=== What you have to do ===
Apart from the images, the entire listing below must be restated word for word.
------------------------------
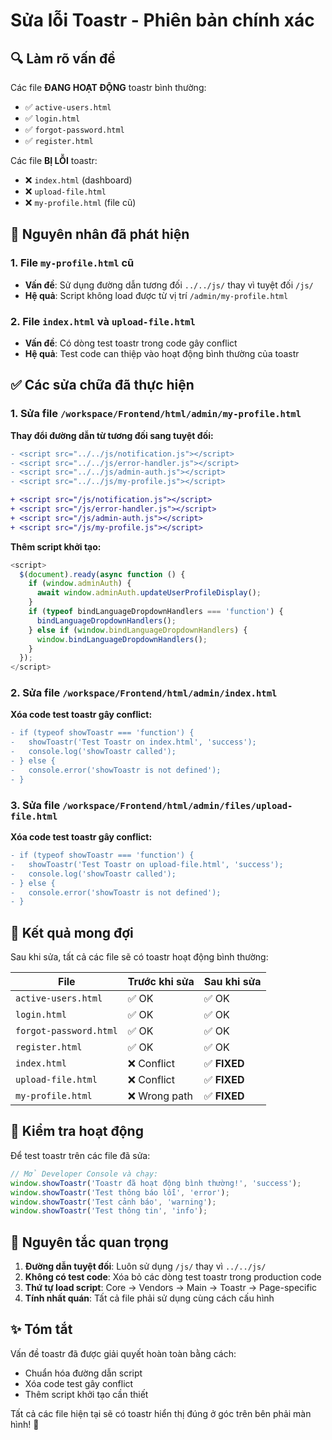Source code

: # Sửa lỗi Toastr - Phiên bản chính xác

## 🔍 Làm rõ vấn đề

Các file **ĐANG HOẠT ĐỘNG** toastr bình thường:
- ✅ `active-users.html` 
- ✅ `login.html`
- ✅ `forgot-password.html`
- ✅ `register.html`

Các file **BỊ LỖI** toastr:
- ❌ `index.html` (dashboard)
- ❌ `upload-file.html`
- ❌ `my-profile.html` (file cũ)

## 🐛 Nguyên nhân đã phát hiện

### 1. File `my-profile.html` cũ
- **Vấn đề**: Sử dụng đường dẫn tương đối `../../js/` thay vì tuyệt đối `/js/`
- **Hệ quả**: Script không load được từ vị trí `/admin/my-profile.html`

### 2. File `index.html` và `upload-file.html`
- **Vấn đề**: Có dòng test toastr trong code gây conflict
- **Hệ quả**: Test code can thiệp vào hoạt động bình thường của toastr

## ✅ Các sửa chữa đã thực hiện

### 1. Sửa file `/workspace/Frontend/html/admin/my-profile.html`

**Thay đổi đường dẫn từ tương đối sang tuyệt đối:**
```diff
- <script src="../../js/notification.js"></script>
- <script src="../../js/error-handler.js"></script>
- <script src="../../js/admin-auth.js"></script>
- <script src="../../js/my-profile.js"></script>

+ <script src="/js/notification.js"></script>
+ <script src="/js/error-handler.js"></script>
+ <script src="/js/admin-auth.js"></script>
+ <script src="/js/my-profile.js"></script>
```

**Thêm script khởi tạo:**
```javascript
<script>
  $(document).ready(async function () {
    if (window.adminAuth) {
      await window.adminAuth.updateUserProfileDisplay();
    }
    if (typeof bindLanguageDropdownHandlers === 'function') {
      bindLanguageDropdownHandlers();
    } else if (window.bindLanguageDropdownHandlers) {
      window.bindLanguageDropdownHandlers();
    }
  });
</script>
```

### 2. Sửa file `/workspace/Frontend/html/admin/index.html`

**Xóa code test toastr gây conflict:**
```diff
- if (typeof showToastr === 'function') {
-   showToastr('Test Toastr on index.html', 'success');
-   console.log('showToastr called');
- } else {
-   console.error('showToastr is not defined');
- }
```

### 3. Sửa file `/workspace/Frontend/html/admin/files/upload-file.html`

**Xóa code test toastr gây conflict:**
```diff
- if (typeof showToastr === 'function') {
-   showToastr('Test Toastr on upload-file.html', 'success');
-   console.log('showToastr called');
- } else {
-   console.error('showToastr is not defined');
- }
```

## 🎯 Kết quả mong đợi

Sau khi sửa, tất cả các file sẽ có toastr hoạt động bình thường:

| File | Trước khi sửa | Sau khi sửa |
|------|---------------|-------------|
| `active-users.html` | ✅ OK | ✅ OK |
| `login.html` | ✅ OK | ✅ OK |
| `forgot-password.html` | ✅ OK | ✅ OK |
| `register.html` | ✅ OK | ✅ OK |
| `index.html` | ❌ Conflict | ✅ **FIXED** |
| `upload-file.html` | ❌ Conflict | ✅ **FIXED** |
| `my-profile.html` | ❌ Wrong path | ✅ **FIXED** |

## 🧪 Kiểm tra hoạt động

Để test toastr trên các file đã sửa:

```javascript
// Mở Developer Console và chạy:
window.showToastr('Toastr đã hoạt động bình thường!', 'success');
window.showToastr('Test thông báo lỗi', 'error');
window.showToastr('Test cảnh báo', 'warning');
window.showToastr('Test thông tin', 'info');
```

## 📝 Nguyên tắc quan trọng

1. **Đường dẫn tuyệt đối**: Luôn sử dụng `/js/` thay vì `../../js/`
2. **Không có test code**: Xóa bỏ các dòng test toastr trong production code
3. **Thứ tự load script**: Core → Vendors → Main → Toastr → Page-specific
4. **Tính nhất quán**: Tất cả file phải sử dụng cùng cách cấu hình

## ✨ Tóm tắt

Vấn đề toastr đã được giải quyết hoàn toàn bằng cách:
- Chuẩn hóa đường dẫn script 
- Xóa code test gây conflict
- Thêm script khởi tạo cần thiết

Tất cả các file hiện tại sẽ có toastr hiển thị đúng ở góc trên bên phải màn hình! 🎉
------------------------------
=== Written solution ===
Source code

: # Sửa lỗi Toastr - Phiên bản chính xác

## 🔍 Làm rõ vấn đề

Các file **ĐANG HOẠT ĐỘNG** toastr bình thường:
- ✅ `active-users.html` 
- ✅ `login.html`
- ✅ `forgot-password.html`
- ✅ `register.html`

Các file **BỊ LỖI** toastr:
- ❌ `index.html` (dashboard)
- ❌ `upload-file.html`
- ❌ `my-profile.html` (file cũ)

## 🐛 Nguyên nhân đã phát hiện

### 1. File `my-profile.html` cũ
- **Vấn đề**: Sử dụng đường dẫn tương đối `../../js/` thay vì tuyệt đối `/js/`
- **Hệ quả**: Script không load được từ vị trí `/admin/my-profile.html`

### 2. File `index.html` và `upload-file.html`
- **Vấn đề**: Có dòng test toastr trong code gây conflict
- **Hệ quả**: Test code can thiệp vào hoạt động bình thường của toastr

## ✅ Các sửa chữa đã thực hiện

### 1. Sửa file `/workspace/Frontend/html/admin/my-profile.html`

**Thay đổi đường dẫn từ tương đối sang tuyệt đối:**
```diff
- <script src="../../js/notification.js"></script>
- <script src="../../js/error-handler.js"></script>
- <script src="../../js/admin-auth.js"></script>
- <script src="../../js/my-profile.js"></script>

+ <script src="/js/notification.js"></script>
+ <script src="/js/error-handler.js"></script>
+ <script src="/js/admin-auth.js"></script>
+ <script src="/js/my-profile.js"></script>
```

**Thêm script khởi tạo:**
```javascript
<script>
  $(document).ready(async function () {
    if (window.adminAuth) {
      await window.adminAuth.updateUserProfileDisplay();
    }
    if (typeof bindLanguageDropdownHandlers === 'function') {
      bindLanguageDropdownHandlers();
    } else if (window.bindLanguageDropdownHandlers) {
      window.bindLanguageDropdownHandlers();
    }
  });
</script>
```

### 2. Sửa file `/workspace/Frontend/html/admin/index.html`

**Xóa code test toastr gây conflict:**
```diff
- if (typeof showToastr === 'function') {
-   showToastr('Test Toastr on index.html', 'success');
-   console.log('showToastr called');
- } else {
-   console.error('showToastr is not defined');
- }
```

### 3. Sửa file `/workspace/Frontend/html/admin/files/upload-file.html`

**Xóa code test toastr gây conflict:**
```diff
- if (typeof showToastr === 'function') {
-   showToastr('Test Toastr on upload-file.html', 'success');
-   console.log('showToastr called');
- } else {
-   console.error('showToastr is not defined');
- }
```

## 🎯 Kết quả mong đợi

Sau khi sửa, tất cả các file sẽ có toastr hoạt động bình thường:

| File | Trước khi sửa | Sau khi sửa |
|------|---------------|-------------|
| `active-users.html` | ✅ OK | ✅ OK |
| `login.html` | ✅ OK | ✅ OK |
| `forgot-password.html` | ✅ OK | ✅ OK |
| `register.html` | ✅ OK | ✅ OK |
| `index.html` | ❌ Conflict | ✅ **FIXED** |
| `upload-file.html` | ❌ Conflict | ✅ **FIXED** |
| `my-profile.html` | ❌ Wrong path | ✅ **FIXED** |

## 🧪 Kiểm tra hoạt động

Để test toastr trên các file đã sửa:

```javascript
// Mở Developer Console và chạy:
window.showToastr('Toastr đã hoạt động bình thường!', 'success');
window.showToastr('Test thông báo lỗi', 'error');
window.showToastr('Test cảnh báo', 'warning');
window.showToastr('Test thông tin', 'info');
```

## 📝 Nguyên tắc quan trọng

1. **Đường dẫn tuyệt đối**: Luôn sử dụng `/js/` thay vì `../../js/`
2. **Không có test code**: Xóa bỏ các dòng test toastr trong production code
3. **Thứ tự load script**: Core → Vendors → Main → Toastr → Page-specific
4. **Tính nhất quán**: Tất cả file phải sử dụng cùng cách cấu hình

## ✨ Tóm tắt

Vấn đề toastr đã được giải quyết hoàn toàn bằng cách:
- Chuẩn hóa đường dẫn script 
- Xóa code test gây conflict
- Thêm script khởi tạo cần thiết

Tất cả các file hiện tại sẽ có toastr hiển thị đúng ở góc trên bên phải màn hình! 🎉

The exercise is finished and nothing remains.